Markets moved immediately. Stock indexes rose and oil prices fell after the post, reflecting how quickly traders reprice the risk of direct U.S.-Iran military conflict in energy markets, shipping costs and broader risk sentiment.
But the announcement did not settle the main question hanging over Trump’s Iran policy: whether the White House is pursuing a genuine de-escalation or using the threat of force to push talks toward a deal. CNBC reported that Trump has said for months that a peace deal with Iran is close, but no agreement has been signed. The president’s statement was not a treaty announcement, and it did not come with a signed accord. Canceling a strike can lower immediate military risk, but it does not by itself lift sanctions, reopen trade channels or ensure that Iranian crude exports, tanker traffic and regional supply lines return to normal.
That gap matters for investors. Oil prices move on the odds that barrels will be delayed, blocked or rerouted, not on optimistic language alone. Trump’s statement that the naval blockade would remain in “full force and effect” until the transaction is finalized suggests pressure on Iran remains in place even after the strike order was reversed. The risk premium may ease under that scenario, but it does not vanish.

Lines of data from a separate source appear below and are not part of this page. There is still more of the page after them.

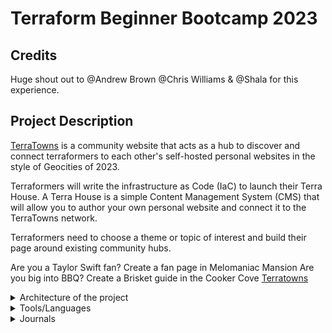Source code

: # Terraform Beginner Bootcamp 2023
## Credits

Huge shout out to @Andrew Brown @Chris Williams & @Shala for this experience.
## Project Description
[TerraTowns](https://terratowns.cloud/) is a community website that acts as a hub to discover and connect terraformers to each other's self-hosted personal websites in the style of Geocities of 2023.

Terraformers will write the infrastructure as Code (IaC) to launch their Terra House.
A Terra House is a simple Content Management System (CMS) that will allow you to author your own personal website and connect it to the TerraTowns network.

Terraformers need to choose a theme or topic of interest and build their page around existing community hubs. 

Are you a Taylor Swift fan? Create a fan page in Melomaniac Mansion
Are you big into BBQ? Create a Brisket guide in the Cooker Cove
[Terratowns](/images/terratown1.png)

<details>
<summary>Architecture of the project</summary>
  
[Project Architecture Diagram](/images/wekk2-architecture.png)

</details>
<details>
<summary>Tools/Languages</summary> 
  
  - Git
  - Github
  - HashiCorp Configuration Language (HCL) 
  - Golang
  - Bash scripting
    
</details>

<details>
<summary>Journals</summary>
  
### [Week 0]()
- [Week 0 Journal](/Journal/week0.md)
- [Week 0 Progress Architecture](/images/week0-architecture.png)
   
### [Week 1]()
- [Week 1 Journal](/Journal/week1.md)
- [Week 1 Progress Architecture](/images/week1-architecture.png)

### [Week 2]()
- [Week 2 Journal](/Journal/week2.md)
- [Week 2 Progress Architecture](/images/week2-architecture.png)

### [Week 3]()
- [Week 3 Journal](/Journal/week3.md)

</details>

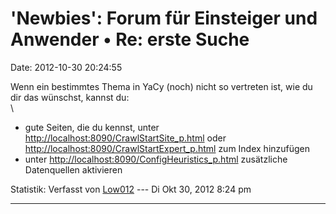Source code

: \'Newbies\': Forum für Einsteiger und Anwender • Re: erste Suche
================================================================

Date: 2012-10-30 20:24:55

Wenn ein bestimmtes Thema in YaCy (noch) nicht so vertreten ist, wie du
dir das wünschst, kannst du:\
\

-   gute Seiten, die du kennst, unter
    <http://localhost:8090/CrawlStartSite_p.html> oder
    <http://localhost:8090/CrawlStartExpert_p.html> zum Index hinzufügen
-   unter <http://localhost:8090/ConfigHeuristics_p.html> zusätzliche
    Datenquellen aktivieren

Statistik: Verfasst von
[Low012](http://forum.yacy-websuche.de/memberlist.php?mode=viewprofile&u=62)
--- Di Okt 30, 2012 8:24 pm

------------------------------------------------------------------------
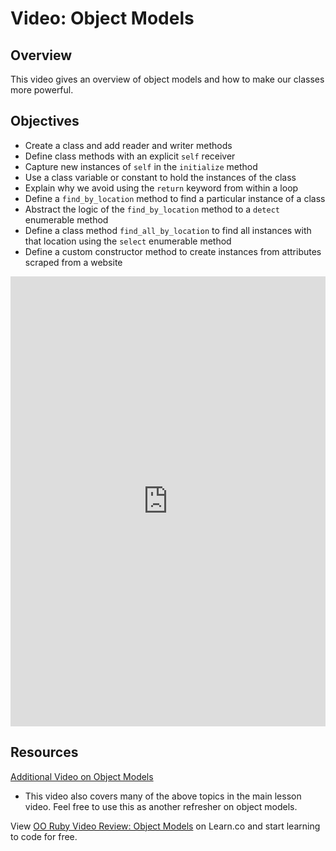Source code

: # Video: Object Models

## Overview

This video gives an overview of object models and how to make our classes more powerful. 

## Objectives

- Create a class and add reader and writer methods
- Define class methods with an explicit `self` receiver
- Capture new instances of `self` in the `initialize` method 
- Use a class variable or constant to hold the instances of the class
- Explain why we avoid using the `return` keyword from within a loop
- Define a `find_by_location` method to find a particular instance of a class
- Abstract the logic of the `find_by_location` method to a `detect` enumerable method
- Define a class method `find_all_by_location` to find all instances with that location using the `select` enumerable method
- Define a custom constructor method to create instances from attributes scraped from a website 

<iframe width="100%" height="720" src="https://www.youtube.com/embed/vENMFapLonA?rel=0&amp;showinfo=0" frameborder="0" allowfullscreen></iframe>

## Resources

[Additional Video on Object Models](https://www.youtube.com/watch?v=vXz6ExSdm94)
- This video also covers many of the above topics in the main lesson video. Feel free to use this as another refresher on object models. 

<p class='util--hide'>View <a href='https://learn.co/lessons/oo-ruby-video-review-object-models'>OO Ruby Video Review: Object Models</a> on Learn.co and start learning to code for free.</p>
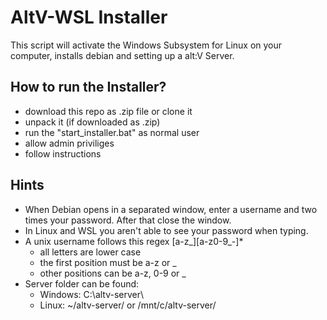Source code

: # AltV-WSL Installer
This script will activate the Windows Subsystem for Linux on your computer, installs debian and setting up a alt:V Server.

## How to run the Installer?
- download this repo as .zip file or clone it
- unpack it (if downloaded as .zip)
- run the "start_installer.bat" as normal user
- allow admin priviliges
- follow instructions

## Hints
- When Debian opens in a separated window, enter a username and two times your password. After that close the window.
- In Linux and WSL you aren't able to see your password when typing.
- A unix username follows this regex \[a-z_]\[a-z0-9_-]*
  - all letters are lower case
  - the first position must be a-z or _
  - other positions can be a-z, 0-9 or _
- Server folder can be found:
  - Windows: C:\altv-server\
  - Linux: ~/altv-server/ or /mnt/c/altv-server/ 
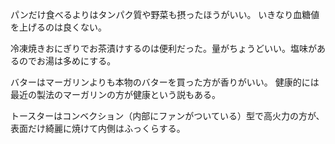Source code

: パンだけ食べるよりはタンパク質や野菜も摂ったほうがいい。
いきなり血糖値を上げるのは良くない。

冷凍焼きおにぎりでお茶漬けするのは便利だった。量がちょうどいい。塩味があるのでお湯は多めにする。

バターはマーガリンよりも本物のバターを買った方が香りがいい。
健康的には最近の製法のマーガリンの方が健康という説もある。

トースターはコンベクション（内部にファンがついている）型で高火力の方が、表面だけ綺麗に焼けて内側はふっくらする。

Trump’s handling of the episode also fits a pattern he has used before: a public escalation followed by a turn toward dealmaking. The approach can create leverage, but it can also jolt markets and leave allies trying to gauge how much weight to give each statement. When a president signals a near-term attack and then cancels it within hours, traders are left judging both the geopolitical outcome and the reliability of the process. Markets typically place less value on statements that are not backed by visible verification, formal signatures or multilateral enforcement.

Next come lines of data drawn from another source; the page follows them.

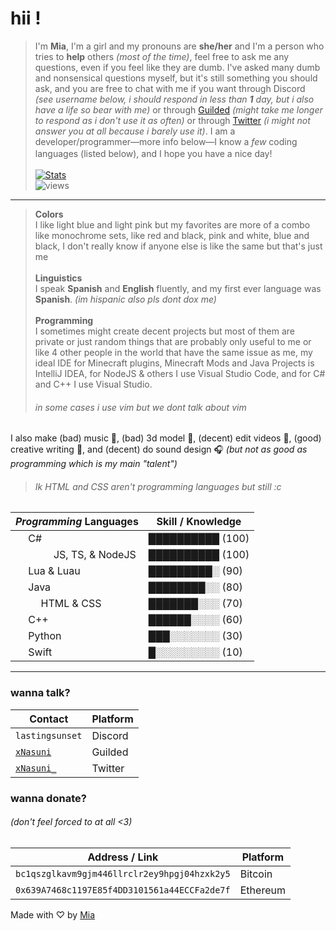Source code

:# hii !
>  I'm **Mia**, I'm a girl and my pronouns are **she/her** and I'm a person who tries to **help** others *(most of the time)*, feel free to ask me any questions, even if you feel like they are dumb. I've asked many dumb and nonsensical questions myself, but it's still something you should ask, and you are free to chat with me if you want through Discord *(see username below, i should respond in less than **1** day, but i also have a life so bear with me)* or through [Guilded](https://guilded.gg/u/xNasuni) *(might take me longer to respond as i don't use it as often)* or through [Twitter](https://x.com/xNasuni_) *(i might not answer you at all because i barely use it)*. I am a developer/programmer—more info below—I know a *few* coding languages (listed below), and I hope you have a nice day! <img src="https://em-content.zobj.net/thumbs/160/twitter/154/heavy-black-heart_2764.png" width="16px"><br/><br/>
[![Stats](https://github-readme-stats.vercel.app/api?username=xNasuni&show_icons=true&count_private=true&theme=dracula)](https://github.com/xNasuni)</br>
> <img src="https://komarev.com/ghpvc/?username=xnasuni&color=ff6e96&style=flat" alt="views" />
---
> **Colors**<br/>
> I like light blue and light pink but my favorites are more of a combo like monochrome sets, like red and black, pink and white, blue and black, I don't really know if anyone else is like the same but that's just me<br/>
> <br/>**Linguistics**<br/>
> I speak **Spanish** and **English** fluently, and my first ever language was **Spanish**. *(im hispanic also pls dont dox me)*<br/>
> <br/>**Programming**<br/>
> I sometimes might create decent projects but most of them are private or just random things that are probably only useful to me or like 4 other people in the world that have the same issue as me, my ideal IDE for Minecraft plugins, Minecraft Mods and Java Projects is IntelliJ IDEA, for NodeJS & others I use Visual Studio Code, and for C# and C++ I use Visual Studio.
> ###### in some cases i use vim but we dont talk about vim

I also make (bad) music 🎵, (bad) 3d model 🧱, (decent) edit videos 📼, (good) creative writing 📒, and (decent) do sound design 🎧 *(but not as good as programming which is my main "talent")*
>###### Ik HTML and CSS aren't programming languages but still :c

| *Programming* Languages | Skill / Knowledge |
| --- | --- |
| <img  src="https://cdn.jsdelivr.net/gh/devicons/devicon/icons/csharp/csharp-original.svg"  width="16px"/> C# | ██████████ (100) |
| <img  src="https://cdn.jsdelivr.net/gh/devicons/devicon/icons/javascript/javascript-original.svg"  width="16px"/>  <img  src="https://cdn.jsdelivr.net/gh/devicons/devicon/icons/typescript/typescript-original.svg"  width="16px"/>  <img  src="https://cdn.jsdelivr.net/gh/devicons/devicon/icons/nodejs/nodejs-original.svg"  width="16px"/> JS, TS, & NodeJS| ██████████ (100) |
| <img  src="https://cdn.jsdelivr.net/gh/devicons/devicon/icons/lua/lua-original.svg"  width="16px"/> Lua & Luau| █████████░ (90) |
| <img  src="https://cdn.jsdelivr.net/gh/devicons/devicon/icons/java/java-original.svg"  width="16px"/> Java | ████████░░ (80) |
| <img  src="https://cdn.jsdelivr.net/gh/devicons/devicon/icons/html5/html5-original.svg"  width="16px"/>  <img  src="https://cdn.jsdelivr.net/gh/devicons/devicon/icons/css3/css3-original.svg"  width="16px"/> HTML & CSS | ███████░░░ (70) |
| <img  src="https://cdn.jsdelivr.net/gh/devicons/devicon/icons/cplusplus/cplusplus-original.svg"  width="16px"/> C++ | ██████░░░░ (60) |
| <img  src="https://cdn.jsdelivr.net/gh/devicons/devicon/icons/python/python-original.svg"  width="16px"/> Python | ███░░░░░░░ (30) |
| <img  src="https://cdn.jsdelivr.net/gh/devicons/devicon/icons/swift/swift-original.svg"  width="16px"/> Swift | █░░░░░░░░░ (10) |
--- 

### wanna talk?
| Contact | Platform |
| --- | --- |
| `lastingsunset` | Discord |
| [`xNasuni`](https://guilded.gg/u/xNasuni) | Guilded |
| [`xNasuni_`](https://x.com/xNasuni_) | Twitter |
### wanna donate?
###### (don't feel forced to at all <3)
| Address / Link | Platform |
| --- | --- |
| `bc1qszglkavm9gjm446llrclr2ey9hpgj04hzxk2y5` | Bitcoin |
| `0x639A7468c1197E85f4DD3101561a44ECCFa2de7f` | Ethereum |

Made with ♡ by [Mia](https://github.com/xNasuni)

For energy traders, the first question is whether this reduces the chance of a supply shock in the Strait of Hormuz and nearby shipping lanes. The early answer appears to be yes, at least for now. The harder question is whether the reversal points to a lasting diplomatic breakthrough or merely delays a confrontation. A drop in crude can reverse quickly if the blockade stays in place, if talks break down or if either side decides the other is bluffing.
Much of the market reaction rests on ambiguity rather than a confirmed policy shift. If regional governments have in fact approved “final points,” as Trump said, a negotiated path may be taking shape behind the scenes. If the post got ahead of the facts, then the message was market-moving rhetoric rather than settled policy. The distinction matters: in one case, energy volatility could fade as expectations for shipping and supply improve; in the other, the risk premium could simply dip for a day and return once investors focus again on the lack of a signed deal.

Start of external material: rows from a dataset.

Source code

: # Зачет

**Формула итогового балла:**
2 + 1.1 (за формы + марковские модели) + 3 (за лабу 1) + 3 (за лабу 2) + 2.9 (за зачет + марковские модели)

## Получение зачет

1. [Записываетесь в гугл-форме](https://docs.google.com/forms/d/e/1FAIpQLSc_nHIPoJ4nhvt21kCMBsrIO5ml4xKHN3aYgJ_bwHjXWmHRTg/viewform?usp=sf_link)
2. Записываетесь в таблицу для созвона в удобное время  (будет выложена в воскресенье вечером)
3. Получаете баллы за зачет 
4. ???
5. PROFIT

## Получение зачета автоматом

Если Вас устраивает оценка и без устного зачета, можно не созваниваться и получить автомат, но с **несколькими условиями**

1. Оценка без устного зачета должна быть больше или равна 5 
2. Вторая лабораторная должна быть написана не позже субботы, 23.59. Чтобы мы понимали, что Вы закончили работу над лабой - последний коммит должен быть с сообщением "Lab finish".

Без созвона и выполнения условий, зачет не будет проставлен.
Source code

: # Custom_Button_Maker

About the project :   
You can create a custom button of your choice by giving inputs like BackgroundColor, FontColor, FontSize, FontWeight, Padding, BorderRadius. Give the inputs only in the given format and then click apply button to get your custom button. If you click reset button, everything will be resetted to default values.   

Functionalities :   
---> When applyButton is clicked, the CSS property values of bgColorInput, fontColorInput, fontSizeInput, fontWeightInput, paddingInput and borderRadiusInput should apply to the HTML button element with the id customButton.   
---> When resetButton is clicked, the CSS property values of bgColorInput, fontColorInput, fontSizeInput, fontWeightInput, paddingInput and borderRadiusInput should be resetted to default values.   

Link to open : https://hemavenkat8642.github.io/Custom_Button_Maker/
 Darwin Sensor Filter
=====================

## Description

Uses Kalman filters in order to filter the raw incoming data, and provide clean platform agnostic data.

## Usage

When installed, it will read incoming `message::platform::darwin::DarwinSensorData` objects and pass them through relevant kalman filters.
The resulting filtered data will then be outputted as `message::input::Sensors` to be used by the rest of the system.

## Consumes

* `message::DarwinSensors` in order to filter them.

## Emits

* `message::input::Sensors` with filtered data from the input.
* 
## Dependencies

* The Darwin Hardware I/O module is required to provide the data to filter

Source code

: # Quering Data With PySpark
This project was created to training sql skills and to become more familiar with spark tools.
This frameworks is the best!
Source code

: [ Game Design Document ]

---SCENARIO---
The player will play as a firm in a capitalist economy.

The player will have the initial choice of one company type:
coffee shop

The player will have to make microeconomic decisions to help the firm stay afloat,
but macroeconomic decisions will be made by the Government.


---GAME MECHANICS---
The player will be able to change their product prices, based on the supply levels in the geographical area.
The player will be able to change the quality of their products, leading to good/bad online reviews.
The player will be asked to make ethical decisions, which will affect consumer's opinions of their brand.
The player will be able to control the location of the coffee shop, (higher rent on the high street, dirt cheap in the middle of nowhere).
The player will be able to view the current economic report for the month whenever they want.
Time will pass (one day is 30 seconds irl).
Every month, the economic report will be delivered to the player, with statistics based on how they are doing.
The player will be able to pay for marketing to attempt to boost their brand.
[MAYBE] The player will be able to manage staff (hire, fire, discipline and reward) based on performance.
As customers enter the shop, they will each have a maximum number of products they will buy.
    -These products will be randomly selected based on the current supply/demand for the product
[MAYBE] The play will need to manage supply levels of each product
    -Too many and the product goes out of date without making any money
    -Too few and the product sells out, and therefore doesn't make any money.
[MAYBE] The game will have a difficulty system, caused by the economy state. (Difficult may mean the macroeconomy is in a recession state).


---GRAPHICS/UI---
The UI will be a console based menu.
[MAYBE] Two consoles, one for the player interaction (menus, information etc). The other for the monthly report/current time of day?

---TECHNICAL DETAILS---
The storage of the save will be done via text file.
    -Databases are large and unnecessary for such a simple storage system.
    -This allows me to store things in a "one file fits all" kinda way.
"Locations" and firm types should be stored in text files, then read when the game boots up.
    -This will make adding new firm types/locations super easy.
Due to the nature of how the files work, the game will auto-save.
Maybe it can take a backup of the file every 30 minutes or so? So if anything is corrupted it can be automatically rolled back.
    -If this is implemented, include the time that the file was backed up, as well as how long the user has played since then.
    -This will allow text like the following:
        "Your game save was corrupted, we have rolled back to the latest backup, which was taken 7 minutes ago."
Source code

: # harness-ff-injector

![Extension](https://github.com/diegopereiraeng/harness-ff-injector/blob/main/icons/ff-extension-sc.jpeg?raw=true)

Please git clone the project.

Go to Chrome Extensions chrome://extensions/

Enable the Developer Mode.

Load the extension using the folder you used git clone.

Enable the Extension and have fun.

There is a more cautious interpretation as well. Even if diplomacy is the fact that the U.S. was preparing strikes shows the situation was still tense enough to warrant contingency planning. Markets often react most sharply when a bad outcome is avoided, but that does not mean the chance of it returning is gone. One canceled strike can cut immediate tail risk while leaving the wider conflict structure in place. That is the kind of setting in which oil volatility can stay high even after a temporary price decline.
For now, the key facts are unchanged: Trump said the strikes were canceled on Thursday evening, no final agreement has been signed, and the blockade remains in effect until a transaction is finalized. Traders, defense planners and regional governments are still watching the same indicators — whether talks produce a signed document, whether the blockade is eased, and whether the White House again shifts from threat to restraint within a matter of hours.